• ASSIGNED TASK
Scan the entries and copy each line where the word "calculating" is present.

::::

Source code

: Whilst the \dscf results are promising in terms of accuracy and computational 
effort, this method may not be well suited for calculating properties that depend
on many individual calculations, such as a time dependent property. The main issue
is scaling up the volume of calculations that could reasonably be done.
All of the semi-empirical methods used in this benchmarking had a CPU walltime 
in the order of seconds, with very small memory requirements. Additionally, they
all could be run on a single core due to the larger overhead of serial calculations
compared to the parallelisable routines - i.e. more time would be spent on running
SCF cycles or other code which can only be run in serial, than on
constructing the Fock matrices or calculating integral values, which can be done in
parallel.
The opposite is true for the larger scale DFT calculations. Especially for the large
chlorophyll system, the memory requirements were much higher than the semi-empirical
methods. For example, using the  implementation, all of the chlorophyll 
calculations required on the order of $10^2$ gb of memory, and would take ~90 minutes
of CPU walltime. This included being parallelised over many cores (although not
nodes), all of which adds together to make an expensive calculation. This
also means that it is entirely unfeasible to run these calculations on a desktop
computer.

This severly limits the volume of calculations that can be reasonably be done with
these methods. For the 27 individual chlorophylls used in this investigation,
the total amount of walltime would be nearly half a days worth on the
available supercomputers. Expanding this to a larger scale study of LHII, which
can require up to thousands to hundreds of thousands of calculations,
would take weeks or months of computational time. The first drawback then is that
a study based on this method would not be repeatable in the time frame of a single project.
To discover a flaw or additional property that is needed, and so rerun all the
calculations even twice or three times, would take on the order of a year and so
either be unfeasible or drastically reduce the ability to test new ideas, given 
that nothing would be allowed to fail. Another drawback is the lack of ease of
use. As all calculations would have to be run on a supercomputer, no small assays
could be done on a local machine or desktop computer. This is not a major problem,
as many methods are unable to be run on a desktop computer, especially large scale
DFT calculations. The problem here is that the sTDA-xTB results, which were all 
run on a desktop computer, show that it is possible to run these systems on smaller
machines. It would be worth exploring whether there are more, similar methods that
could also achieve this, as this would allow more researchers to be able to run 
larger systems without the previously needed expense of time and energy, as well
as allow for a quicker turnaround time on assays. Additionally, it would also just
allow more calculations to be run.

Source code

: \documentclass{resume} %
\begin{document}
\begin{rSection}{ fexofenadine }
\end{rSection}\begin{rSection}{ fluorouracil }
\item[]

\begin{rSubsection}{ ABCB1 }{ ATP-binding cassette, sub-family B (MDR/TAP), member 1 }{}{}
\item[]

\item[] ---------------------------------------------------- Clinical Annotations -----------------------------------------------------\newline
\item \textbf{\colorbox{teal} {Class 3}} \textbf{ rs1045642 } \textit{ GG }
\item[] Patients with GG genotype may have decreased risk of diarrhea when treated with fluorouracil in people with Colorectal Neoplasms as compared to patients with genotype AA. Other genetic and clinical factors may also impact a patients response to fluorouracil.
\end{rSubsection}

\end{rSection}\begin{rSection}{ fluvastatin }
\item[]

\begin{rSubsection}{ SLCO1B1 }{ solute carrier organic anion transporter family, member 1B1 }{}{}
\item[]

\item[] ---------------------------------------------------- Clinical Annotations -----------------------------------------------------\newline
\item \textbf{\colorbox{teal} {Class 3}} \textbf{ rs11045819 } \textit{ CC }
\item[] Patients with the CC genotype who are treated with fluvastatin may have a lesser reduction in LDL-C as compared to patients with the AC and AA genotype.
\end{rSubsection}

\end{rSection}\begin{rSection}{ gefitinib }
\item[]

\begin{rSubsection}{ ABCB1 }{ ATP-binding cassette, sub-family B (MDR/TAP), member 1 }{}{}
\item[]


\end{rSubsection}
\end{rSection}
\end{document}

::::

• ANSWER SPACE
effort, this method may not be well suited for calculating properties that depend
constructing the Fock matrices or calculating integral values, which can be done in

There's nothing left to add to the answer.